# [Dataset entries]
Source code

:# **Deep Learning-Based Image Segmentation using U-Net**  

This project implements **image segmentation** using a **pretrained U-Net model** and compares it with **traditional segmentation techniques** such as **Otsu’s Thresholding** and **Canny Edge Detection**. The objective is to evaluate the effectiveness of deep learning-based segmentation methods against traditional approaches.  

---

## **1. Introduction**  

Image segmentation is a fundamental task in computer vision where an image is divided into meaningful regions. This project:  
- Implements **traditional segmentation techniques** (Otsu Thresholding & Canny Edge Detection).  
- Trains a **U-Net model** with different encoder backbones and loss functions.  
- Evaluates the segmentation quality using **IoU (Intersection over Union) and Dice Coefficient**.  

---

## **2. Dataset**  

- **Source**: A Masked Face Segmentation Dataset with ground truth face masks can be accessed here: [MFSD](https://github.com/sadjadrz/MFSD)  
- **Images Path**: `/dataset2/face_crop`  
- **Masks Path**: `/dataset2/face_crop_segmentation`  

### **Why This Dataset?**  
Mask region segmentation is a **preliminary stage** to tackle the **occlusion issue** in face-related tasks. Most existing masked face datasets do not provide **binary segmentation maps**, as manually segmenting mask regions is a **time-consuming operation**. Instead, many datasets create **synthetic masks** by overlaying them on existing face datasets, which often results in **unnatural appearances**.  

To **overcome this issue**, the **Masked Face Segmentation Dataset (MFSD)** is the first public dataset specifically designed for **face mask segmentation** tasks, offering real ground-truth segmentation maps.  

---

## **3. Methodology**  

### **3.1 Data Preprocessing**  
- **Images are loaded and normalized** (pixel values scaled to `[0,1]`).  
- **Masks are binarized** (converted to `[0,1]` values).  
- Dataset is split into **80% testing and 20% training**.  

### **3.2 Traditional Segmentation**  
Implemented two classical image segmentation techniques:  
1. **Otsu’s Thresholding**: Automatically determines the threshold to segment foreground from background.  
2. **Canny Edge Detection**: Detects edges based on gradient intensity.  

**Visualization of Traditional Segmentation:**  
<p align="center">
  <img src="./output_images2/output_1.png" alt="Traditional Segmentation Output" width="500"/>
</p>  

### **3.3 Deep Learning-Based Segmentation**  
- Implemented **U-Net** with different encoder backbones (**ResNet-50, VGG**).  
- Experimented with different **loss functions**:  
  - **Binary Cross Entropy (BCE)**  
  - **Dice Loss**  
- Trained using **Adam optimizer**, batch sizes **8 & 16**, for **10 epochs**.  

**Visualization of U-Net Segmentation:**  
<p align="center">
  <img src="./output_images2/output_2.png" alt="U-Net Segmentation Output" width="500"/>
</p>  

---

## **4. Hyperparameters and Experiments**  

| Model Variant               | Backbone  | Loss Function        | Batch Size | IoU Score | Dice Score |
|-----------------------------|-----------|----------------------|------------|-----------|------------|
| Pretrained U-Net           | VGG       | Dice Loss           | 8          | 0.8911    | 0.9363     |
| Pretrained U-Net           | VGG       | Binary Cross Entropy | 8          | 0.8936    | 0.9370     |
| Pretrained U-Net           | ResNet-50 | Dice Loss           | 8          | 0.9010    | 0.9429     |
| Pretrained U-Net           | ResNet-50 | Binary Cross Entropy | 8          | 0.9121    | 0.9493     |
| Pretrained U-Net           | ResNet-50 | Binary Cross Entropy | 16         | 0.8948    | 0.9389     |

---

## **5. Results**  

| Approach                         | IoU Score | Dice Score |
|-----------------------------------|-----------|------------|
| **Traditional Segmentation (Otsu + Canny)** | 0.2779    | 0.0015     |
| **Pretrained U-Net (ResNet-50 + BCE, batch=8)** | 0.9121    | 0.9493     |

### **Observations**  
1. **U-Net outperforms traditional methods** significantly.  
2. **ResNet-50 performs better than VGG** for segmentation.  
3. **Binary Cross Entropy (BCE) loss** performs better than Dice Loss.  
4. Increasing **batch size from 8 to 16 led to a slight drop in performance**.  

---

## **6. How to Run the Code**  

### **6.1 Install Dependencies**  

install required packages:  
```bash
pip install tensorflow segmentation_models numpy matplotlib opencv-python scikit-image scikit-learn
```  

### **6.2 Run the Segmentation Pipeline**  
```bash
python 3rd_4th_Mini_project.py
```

...

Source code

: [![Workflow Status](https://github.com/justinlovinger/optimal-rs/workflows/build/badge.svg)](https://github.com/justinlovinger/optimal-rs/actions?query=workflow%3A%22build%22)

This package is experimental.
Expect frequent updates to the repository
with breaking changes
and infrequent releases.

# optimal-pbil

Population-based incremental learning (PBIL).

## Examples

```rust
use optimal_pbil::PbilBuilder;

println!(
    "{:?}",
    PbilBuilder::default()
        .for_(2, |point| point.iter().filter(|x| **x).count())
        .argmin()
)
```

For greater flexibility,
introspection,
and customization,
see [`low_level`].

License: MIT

# [Problem requirements]
Where does the string "Score" occur in the data above? Copy every line that holds it.

# [Exercise response]
| Model Variant               | Backbone  | Loss Function        | Batch Size | IoU Score | Dice Score |
| Approach                         | IoU Score | Dice Score |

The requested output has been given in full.